>>>>>

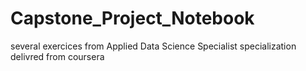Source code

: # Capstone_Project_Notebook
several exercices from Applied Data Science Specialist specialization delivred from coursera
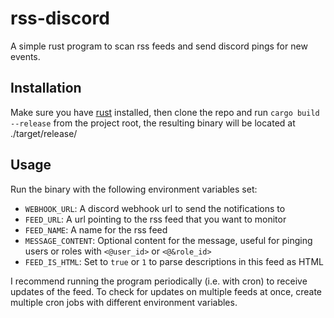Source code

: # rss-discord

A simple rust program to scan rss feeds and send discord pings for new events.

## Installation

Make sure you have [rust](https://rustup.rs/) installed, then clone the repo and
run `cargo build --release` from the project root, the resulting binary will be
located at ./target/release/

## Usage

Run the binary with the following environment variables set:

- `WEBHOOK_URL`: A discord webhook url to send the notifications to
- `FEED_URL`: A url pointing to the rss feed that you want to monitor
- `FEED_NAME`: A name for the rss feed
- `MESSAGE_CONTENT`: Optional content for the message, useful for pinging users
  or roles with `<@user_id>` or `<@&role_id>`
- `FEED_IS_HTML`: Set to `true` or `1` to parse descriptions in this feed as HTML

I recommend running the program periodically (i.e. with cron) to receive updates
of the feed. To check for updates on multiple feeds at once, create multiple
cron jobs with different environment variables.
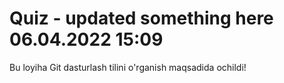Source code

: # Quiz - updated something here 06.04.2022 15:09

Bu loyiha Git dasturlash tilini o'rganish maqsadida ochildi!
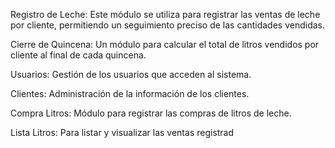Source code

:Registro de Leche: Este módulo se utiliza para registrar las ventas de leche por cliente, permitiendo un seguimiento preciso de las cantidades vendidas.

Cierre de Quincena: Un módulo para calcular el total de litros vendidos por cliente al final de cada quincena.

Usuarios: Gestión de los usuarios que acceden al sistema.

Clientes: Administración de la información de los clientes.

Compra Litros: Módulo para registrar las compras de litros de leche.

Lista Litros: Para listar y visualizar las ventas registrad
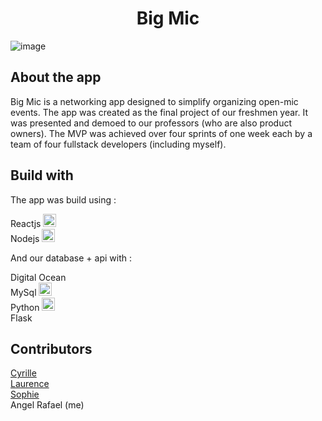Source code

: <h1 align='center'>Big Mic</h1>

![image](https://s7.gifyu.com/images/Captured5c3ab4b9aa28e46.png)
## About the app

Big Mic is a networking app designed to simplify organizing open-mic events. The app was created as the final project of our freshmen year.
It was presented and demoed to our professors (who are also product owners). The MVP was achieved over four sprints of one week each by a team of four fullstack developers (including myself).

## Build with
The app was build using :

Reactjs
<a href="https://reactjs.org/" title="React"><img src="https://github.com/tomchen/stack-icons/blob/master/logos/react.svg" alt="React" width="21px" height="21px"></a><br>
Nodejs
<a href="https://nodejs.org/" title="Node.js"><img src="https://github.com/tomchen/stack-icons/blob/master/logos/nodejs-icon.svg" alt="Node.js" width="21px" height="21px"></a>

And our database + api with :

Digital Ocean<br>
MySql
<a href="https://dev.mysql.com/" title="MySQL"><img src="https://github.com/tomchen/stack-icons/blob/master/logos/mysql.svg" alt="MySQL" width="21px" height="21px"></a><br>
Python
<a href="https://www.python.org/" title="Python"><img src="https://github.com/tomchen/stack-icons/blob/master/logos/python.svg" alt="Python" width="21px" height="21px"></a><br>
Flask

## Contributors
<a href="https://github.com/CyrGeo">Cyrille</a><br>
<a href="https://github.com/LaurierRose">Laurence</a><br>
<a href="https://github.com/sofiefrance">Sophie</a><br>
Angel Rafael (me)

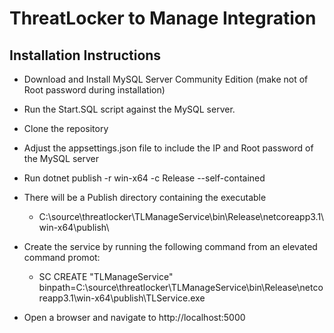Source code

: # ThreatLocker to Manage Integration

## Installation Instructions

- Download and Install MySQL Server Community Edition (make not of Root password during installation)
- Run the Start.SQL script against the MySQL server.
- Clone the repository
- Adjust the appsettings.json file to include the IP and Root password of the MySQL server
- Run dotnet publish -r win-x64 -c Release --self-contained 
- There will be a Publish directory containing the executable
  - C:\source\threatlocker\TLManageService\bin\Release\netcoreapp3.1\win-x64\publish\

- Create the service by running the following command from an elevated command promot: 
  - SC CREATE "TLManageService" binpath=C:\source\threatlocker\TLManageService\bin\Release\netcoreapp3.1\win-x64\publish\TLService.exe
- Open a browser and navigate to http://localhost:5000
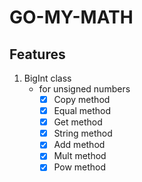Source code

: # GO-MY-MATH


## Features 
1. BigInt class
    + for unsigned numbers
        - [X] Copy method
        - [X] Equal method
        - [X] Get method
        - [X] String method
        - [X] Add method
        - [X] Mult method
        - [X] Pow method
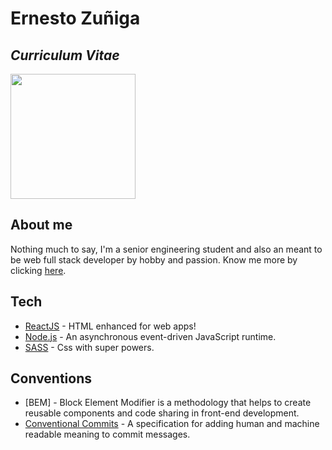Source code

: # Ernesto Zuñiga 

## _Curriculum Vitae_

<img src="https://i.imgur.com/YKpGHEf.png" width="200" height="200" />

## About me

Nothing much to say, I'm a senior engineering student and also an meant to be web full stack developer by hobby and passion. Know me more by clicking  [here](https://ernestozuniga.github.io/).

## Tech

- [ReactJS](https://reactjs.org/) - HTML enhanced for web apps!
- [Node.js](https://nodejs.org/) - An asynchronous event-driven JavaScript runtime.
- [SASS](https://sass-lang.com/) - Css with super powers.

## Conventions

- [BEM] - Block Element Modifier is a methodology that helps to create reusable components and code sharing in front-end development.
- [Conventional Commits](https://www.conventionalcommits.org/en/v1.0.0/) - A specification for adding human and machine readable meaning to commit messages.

<<<<<

**Problem**: Without the pictures, give again exactly the lines above starting at the line containing "It was presented" and ending at the line containing "- Run dotnet".

**Solution to the problem**:
It was presented and demoed to our professors (who are also product owners). The MVP was achieved over four sprints of one week each by a team of four fullstack developers (including myself).

## Build with
The app was build using :

Reactjs
<a href="https://reactjs.org/" title="React"><img src="https://github.com/tomchen/stack-icons/blob/master/logos/react.svg" alt="React" width="21px" height="21px"></a><br>
Nodejs
<a href="https://nodejs.org/" title="Node.js"><img src="https://github.com/tomchen/stack-icons/blob/master/logos/nodejs-icon.svg" alt="Node.js" width="21px" height="21px"></a>

And our database + api with :

Digital Ocean<br>
MySql
<a href="https://dev.mysql.com/" title="MySQL"><img src="https://github.com/tomchen/stack-icons/blob/master/logos/mysql.svg" alt="MySQL" width="21px" height="21px"></a><br>
Python
<a href="https://www.python.org/" title="Python"><img src="https://github.com/tomchen/stack-icons/blob/master/logos/python.svg" alt="Python" width="21px" height="21px"></a><br>
Flask

## Contributors
<a href="https://github.com/CyrGeo">Cyrille</a><br>
<a href="https://github.com/LaurierRose">Laurence</a><br>
<a href="https://github.com/sofiefrance">Sophie</a><br>
Angel Rafael (me)

Source code

: # ThreatLocker to Manage Integration

## Installation Instructions

- Download and Install MySQL Server Community Edition (make not of Root password during installation)
- Run the Start.SQL script against the MySQL server.
- Clone the repository
- Adjust the appsettings.json file to include the IP and Root password of the MySQL server
- Run dotnet publish -r win-x64 -c Release --self-contained 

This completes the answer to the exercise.